The two musicians are longtime collaborators, drawn together by a passion for non-Western instruments and particularly (but not exclusively) those from the African continent. Reynolds is best- known for playing steelpans, but on this recording we hear him on a few guitars too, including the 10-string harp guitar and the Paraguayan harp (That first-named looks set to be 2021’s trending instrument, particularly given the pioneering work of Yasmin Williams https://www.youtube.com/watch?v=LaVLTYPdMvE ) Mohamed plays mainly kora, on which he’s developed a style that honours the instrument’s Senegambian roots, but also draws in his own more contemporary string ideas. Guests include violinist Suki Antonia, vocalist Gloria Bosman, Chris Tokalon on bansuri flute, drummer/percussionist Frank Paco and bassist Sylvain Baloubeta. Integral to the concept are San poets, singers and players of the traditional gcwashe harp.   

So how does this music stand up without the film’s stunning cinematography? Pretty well, actually. Instrumental diversity makes possible densely layered textures with their own beauty, standing as metaphor for the multiple meanings of San poetry. But the lyricism of the two composers’ melodies is often the top layer, creating, for example, the eminently hum-able Richard and John  and the groove-led Kahlamba Moon.

But not always: Journey in Time is, of course, a musicians’ pun: another double-layer alluding both to the longevity of San tradition and the games instrumentalists play with tempi. Most powerful is The Last Ggcwashe Players, a lament for a vanishing music skill vocalised by Bosman, n/aokxao /ai!ae and //uce/ui.

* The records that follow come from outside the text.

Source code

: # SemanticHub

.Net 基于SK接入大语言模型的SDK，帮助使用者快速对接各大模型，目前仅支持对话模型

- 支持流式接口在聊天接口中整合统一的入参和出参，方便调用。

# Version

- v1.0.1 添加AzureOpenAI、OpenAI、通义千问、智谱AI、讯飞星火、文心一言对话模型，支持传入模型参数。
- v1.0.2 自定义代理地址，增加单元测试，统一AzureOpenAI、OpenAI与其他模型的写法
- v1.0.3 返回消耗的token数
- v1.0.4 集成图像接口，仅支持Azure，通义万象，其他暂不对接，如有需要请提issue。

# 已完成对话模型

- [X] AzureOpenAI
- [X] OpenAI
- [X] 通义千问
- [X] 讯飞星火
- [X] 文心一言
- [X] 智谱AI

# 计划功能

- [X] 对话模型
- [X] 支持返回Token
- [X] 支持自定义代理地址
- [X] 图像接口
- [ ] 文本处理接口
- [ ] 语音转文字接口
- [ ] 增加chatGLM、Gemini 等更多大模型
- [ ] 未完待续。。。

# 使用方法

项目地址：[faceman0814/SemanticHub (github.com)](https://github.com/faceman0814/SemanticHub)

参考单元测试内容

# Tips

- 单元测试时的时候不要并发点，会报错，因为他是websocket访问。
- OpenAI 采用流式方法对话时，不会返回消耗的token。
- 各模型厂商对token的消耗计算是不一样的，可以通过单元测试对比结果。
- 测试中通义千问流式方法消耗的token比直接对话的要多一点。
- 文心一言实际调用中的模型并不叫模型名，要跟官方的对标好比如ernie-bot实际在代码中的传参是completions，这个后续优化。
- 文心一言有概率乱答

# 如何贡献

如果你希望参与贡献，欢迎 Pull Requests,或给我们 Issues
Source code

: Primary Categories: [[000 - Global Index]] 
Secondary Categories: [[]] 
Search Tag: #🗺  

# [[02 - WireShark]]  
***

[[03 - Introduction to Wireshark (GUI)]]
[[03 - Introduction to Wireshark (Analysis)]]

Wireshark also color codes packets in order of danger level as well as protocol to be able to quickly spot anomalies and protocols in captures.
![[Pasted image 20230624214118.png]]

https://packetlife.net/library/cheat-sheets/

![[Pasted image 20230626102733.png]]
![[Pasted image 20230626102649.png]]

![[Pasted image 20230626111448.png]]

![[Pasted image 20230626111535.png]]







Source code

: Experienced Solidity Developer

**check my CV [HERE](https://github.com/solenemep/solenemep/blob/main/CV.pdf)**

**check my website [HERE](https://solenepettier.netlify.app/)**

Botswana’s Kuru Dance Festival

Mohamed and Reynolds, and, no doubt, now the movie too, have their own fans, for whom this release will be an automatic must-buy. But appealing melodies, a mesh of surprising textures and the undeservedly little-known instrumental sounds of the San musicians themselves should make this release attractive for other listeners too. It’s a different sonic journey to the one on film, but in very much the same spirit: respect for the cosmology and beliefs of its sources infused with awareness of the very earth(l)y – and still ongoing – struggles and celebrations of real people in real (and threatened) communities.